→ Your instructions: Please return every line in the entries below with the word "signature" in it.

(Beginning of Input for this task)

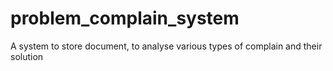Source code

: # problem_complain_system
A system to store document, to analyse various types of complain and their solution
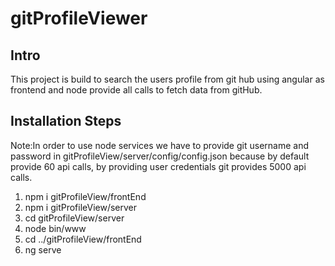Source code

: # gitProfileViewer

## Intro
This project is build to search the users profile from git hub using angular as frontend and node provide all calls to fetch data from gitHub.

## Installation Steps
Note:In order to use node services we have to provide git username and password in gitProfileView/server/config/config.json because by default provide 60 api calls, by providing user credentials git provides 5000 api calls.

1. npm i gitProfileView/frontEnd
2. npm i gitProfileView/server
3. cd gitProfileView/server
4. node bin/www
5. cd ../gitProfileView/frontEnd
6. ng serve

(End of Input for this task)
(Beginning of Input for this task)

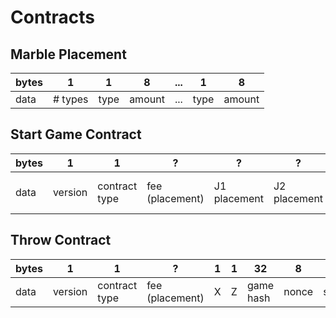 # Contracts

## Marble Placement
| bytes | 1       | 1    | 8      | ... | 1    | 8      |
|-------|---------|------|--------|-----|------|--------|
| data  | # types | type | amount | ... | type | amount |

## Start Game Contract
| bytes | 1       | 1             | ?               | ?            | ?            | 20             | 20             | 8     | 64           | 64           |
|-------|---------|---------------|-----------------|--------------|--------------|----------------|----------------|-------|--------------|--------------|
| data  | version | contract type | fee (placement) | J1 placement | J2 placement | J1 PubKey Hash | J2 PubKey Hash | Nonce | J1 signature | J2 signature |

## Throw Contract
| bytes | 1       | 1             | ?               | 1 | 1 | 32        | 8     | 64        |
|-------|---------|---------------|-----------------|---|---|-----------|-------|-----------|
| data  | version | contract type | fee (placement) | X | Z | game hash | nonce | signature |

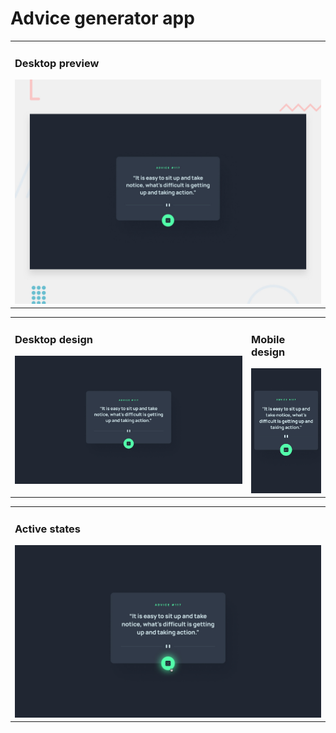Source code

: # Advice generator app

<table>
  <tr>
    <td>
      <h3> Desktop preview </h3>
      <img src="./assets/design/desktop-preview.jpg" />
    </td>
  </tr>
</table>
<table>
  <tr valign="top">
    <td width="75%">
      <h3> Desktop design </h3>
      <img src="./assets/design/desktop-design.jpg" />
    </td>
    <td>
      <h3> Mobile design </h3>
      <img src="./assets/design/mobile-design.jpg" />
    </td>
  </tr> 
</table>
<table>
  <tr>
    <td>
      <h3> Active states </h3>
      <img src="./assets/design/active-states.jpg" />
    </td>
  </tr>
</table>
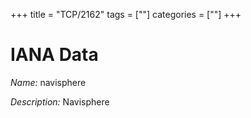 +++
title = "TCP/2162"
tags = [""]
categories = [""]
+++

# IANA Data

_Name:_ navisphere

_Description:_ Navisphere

(End of Input for this task)

→ Solved exercise:
| data  | version | contract type | fee (placement) | J1 placement | J2 placement | J1 PubKey Hash | J2 PubKey Hash | Nonce | J1 signature | J2 signature |
| data  | version | contract type | fee (placement) | X | Z | game hash | nonce | signature |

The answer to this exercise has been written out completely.